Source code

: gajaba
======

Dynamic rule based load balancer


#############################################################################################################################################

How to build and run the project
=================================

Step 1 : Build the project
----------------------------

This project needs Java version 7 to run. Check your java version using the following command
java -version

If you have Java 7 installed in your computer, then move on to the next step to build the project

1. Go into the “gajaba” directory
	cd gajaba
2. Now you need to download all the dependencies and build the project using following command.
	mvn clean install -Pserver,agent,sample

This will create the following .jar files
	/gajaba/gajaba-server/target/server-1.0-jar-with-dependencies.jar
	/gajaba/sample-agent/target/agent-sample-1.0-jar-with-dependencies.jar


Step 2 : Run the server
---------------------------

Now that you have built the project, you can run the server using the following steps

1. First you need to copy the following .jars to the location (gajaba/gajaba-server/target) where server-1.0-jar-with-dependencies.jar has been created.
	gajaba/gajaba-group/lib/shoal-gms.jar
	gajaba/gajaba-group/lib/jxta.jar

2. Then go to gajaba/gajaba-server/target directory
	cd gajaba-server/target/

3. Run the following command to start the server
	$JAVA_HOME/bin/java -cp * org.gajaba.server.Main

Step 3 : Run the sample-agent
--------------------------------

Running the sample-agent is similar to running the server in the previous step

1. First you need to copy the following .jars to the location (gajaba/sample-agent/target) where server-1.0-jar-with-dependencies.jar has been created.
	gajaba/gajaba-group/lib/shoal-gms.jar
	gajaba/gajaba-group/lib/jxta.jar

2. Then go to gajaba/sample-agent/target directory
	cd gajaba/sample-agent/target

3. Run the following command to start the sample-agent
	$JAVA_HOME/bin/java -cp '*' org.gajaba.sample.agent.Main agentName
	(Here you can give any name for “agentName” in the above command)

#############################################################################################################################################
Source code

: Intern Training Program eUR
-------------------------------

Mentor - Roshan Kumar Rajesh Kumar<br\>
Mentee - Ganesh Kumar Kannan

# # # #

_Required action_
Only the lines containing the word "agentName" should be returned from the data above.

_Output for this exercise_
	$JAVA_HOME/bin/java -cp '*' org.gajaba.sample.agent.Main agentName
	(Here you can give any name for “agentName” in the above command)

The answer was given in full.